Around 80 percent of all government spending on health and education in India is done by the state governments while only 20 percent comes from the center. Yet it is the center which runs huge revenue deficits leading to dis-saving, which at the moment it stands at about 2.2 percent of GDP.
Successful state programs are routinely appropriated by the centre. States are forced to implement them with their money and staff but the entire credit is taken by the central governments.
These are some of the nuggets from a new book “India’s Fiscal Federalism', authored by former RBI Governor YV Reddy along with GR Reddy, an economist & member of the Indian Economic Service.

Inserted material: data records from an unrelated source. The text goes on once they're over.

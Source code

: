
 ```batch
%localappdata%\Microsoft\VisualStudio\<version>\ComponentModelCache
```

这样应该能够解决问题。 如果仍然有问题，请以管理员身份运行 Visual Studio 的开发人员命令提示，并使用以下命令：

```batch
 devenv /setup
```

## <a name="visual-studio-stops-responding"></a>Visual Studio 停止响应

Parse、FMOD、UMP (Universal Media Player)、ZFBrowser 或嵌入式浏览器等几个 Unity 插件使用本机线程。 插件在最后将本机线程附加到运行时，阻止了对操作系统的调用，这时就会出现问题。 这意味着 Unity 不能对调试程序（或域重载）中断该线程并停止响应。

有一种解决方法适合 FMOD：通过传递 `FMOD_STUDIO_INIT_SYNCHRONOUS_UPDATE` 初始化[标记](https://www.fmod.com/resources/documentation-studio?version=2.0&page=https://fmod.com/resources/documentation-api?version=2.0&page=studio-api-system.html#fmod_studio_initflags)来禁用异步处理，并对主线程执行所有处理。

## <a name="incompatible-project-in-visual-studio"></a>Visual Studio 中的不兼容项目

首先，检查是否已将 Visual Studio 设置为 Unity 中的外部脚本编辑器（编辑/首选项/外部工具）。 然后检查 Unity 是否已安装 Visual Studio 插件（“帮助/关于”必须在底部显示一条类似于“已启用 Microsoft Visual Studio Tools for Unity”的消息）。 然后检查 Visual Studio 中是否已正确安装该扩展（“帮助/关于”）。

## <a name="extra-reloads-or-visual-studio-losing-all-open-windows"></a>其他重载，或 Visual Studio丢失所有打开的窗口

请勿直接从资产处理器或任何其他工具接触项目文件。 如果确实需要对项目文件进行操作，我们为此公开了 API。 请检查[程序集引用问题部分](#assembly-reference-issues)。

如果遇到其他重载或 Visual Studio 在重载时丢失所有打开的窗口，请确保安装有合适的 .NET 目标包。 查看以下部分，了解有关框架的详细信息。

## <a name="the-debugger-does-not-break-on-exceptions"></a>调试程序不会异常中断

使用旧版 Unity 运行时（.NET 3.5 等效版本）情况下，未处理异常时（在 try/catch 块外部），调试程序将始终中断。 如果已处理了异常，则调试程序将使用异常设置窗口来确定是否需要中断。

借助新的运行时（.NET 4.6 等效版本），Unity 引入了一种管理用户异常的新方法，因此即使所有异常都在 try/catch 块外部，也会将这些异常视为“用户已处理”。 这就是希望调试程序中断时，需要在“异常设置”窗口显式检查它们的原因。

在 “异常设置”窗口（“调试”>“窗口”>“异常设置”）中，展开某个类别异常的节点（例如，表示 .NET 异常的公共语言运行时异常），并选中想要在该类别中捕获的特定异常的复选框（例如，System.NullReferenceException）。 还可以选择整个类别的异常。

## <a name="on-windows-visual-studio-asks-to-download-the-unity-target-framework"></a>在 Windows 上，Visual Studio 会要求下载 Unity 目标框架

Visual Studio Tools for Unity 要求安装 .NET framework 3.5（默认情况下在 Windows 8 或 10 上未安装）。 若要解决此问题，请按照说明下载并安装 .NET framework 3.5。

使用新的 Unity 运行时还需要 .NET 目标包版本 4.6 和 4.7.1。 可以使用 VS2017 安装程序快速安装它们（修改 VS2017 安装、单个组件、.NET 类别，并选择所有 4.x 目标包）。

In an interview with CNBC-TV18, YV Reddy said, "This book is about fiscal federalism and essentially deals with imbalances, in a way its scope does not extend to all fiscal relations between Centre and States but it is relevant because it has fiscal implications."
"Cooperative Federalism means the Centre cooperates with states and the states cooperate with the Centre but every time you cannot say this is what I want and you cooperate."
"Ultimately the question is whether something has jointly arrived at programme then there would be joint ownership", said Reddy.
“So, the best way of having such national programmes is perhaps to make any such scheme a Joint Scheme of Union and States, describe it as such. Otherwise, it becomes a competition for taking credit and that is not the best way of working out a federation," he added.